▶ **ACTION ITEM**: Going line by line through the entries below, count those that contain "href". Give the number by itself.

▶ **MATERIAL PROVIDED**:
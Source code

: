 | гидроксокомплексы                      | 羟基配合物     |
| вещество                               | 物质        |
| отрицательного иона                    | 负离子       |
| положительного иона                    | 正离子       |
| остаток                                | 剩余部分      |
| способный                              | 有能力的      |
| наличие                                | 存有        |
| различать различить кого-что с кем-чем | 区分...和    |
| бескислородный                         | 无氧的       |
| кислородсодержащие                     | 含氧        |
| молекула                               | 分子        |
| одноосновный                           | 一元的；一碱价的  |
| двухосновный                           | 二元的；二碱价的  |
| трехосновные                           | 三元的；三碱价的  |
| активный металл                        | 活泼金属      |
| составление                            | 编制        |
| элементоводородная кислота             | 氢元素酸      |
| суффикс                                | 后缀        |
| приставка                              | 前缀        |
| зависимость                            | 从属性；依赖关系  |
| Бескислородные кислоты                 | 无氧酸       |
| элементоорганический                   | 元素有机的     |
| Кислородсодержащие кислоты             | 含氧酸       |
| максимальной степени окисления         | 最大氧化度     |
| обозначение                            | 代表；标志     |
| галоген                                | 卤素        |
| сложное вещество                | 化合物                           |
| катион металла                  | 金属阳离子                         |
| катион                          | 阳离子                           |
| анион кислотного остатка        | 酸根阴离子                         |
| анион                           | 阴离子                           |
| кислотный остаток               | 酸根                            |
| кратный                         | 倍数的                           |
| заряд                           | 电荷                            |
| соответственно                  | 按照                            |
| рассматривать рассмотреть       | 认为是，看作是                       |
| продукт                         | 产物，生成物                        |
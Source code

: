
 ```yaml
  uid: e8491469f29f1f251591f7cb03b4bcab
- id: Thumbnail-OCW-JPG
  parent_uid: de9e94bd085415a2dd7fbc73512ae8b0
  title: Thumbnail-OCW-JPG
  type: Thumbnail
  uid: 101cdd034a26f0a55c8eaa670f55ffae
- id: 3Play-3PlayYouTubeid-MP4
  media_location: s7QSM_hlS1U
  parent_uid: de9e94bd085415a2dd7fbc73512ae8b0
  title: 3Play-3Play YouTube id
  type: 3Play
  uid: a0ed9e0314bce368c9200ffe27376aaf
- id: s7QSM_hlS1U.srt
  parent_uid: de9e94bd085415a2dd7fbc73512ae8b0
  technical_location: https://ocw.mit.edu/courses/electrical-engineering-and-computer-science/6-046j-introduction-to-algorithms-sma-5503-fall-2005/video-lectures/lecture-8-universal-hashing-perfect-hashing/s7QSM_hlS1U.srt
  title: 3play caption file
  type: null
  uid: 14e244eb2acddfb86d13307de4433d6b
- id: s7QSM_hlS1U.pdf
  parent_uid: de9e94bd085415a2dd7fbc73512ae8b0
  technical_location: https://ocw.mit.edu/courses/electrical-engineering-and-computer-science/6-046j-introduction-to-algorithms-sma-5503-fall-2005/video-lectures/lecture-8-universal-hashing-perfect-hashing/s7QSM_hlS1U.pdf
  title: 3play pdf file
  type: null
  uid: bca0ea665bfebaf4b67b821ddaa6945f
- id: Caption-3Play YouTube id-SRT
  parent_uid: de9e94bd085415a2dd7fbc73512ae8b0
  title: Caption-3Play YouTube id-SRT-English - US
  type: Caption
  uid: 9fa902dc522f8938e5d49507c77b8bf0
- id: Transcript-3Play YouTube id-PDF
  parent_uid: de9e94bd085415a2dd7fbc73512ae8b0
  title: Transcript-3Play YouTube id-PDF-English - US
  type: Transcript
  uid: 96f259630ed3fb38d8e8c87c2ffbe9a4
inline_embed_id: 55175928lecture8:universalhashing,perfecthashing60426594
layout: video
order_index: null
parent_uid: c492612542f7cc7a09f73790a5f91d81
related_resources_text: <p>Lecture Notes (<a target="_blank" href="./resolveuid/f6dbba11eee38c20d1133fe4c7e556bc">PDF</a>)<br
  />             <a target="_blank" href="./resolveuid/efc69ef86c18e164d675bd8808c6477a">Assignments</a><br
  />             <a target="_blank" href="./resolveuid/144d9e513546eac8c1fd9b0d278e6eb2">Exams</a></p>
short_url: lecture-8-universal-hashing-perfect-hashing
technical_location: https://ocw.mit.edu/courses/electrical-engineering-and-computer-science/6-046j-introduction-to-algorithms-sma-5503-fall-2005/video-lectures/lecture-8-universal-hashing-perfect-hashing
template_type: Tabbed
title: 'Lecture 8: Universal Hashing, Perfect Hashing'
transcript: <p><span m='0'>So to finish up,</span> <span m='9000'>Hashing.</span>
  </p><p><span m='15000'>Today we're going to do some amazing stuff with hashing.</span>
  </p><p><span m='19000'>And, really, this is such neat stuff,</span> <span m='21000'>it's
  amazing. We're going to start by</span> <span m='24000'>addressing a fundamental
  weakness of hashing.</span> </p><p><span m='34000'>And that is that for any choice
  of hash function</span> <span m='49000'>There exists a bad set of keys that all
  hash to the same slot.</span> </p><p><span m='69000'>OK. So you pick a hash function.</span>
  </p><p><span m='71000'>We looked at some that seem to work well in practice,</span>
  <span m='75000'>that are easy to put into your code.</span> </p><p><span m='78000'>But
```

▶ **SOLUTION FOR THIS TASK**: 3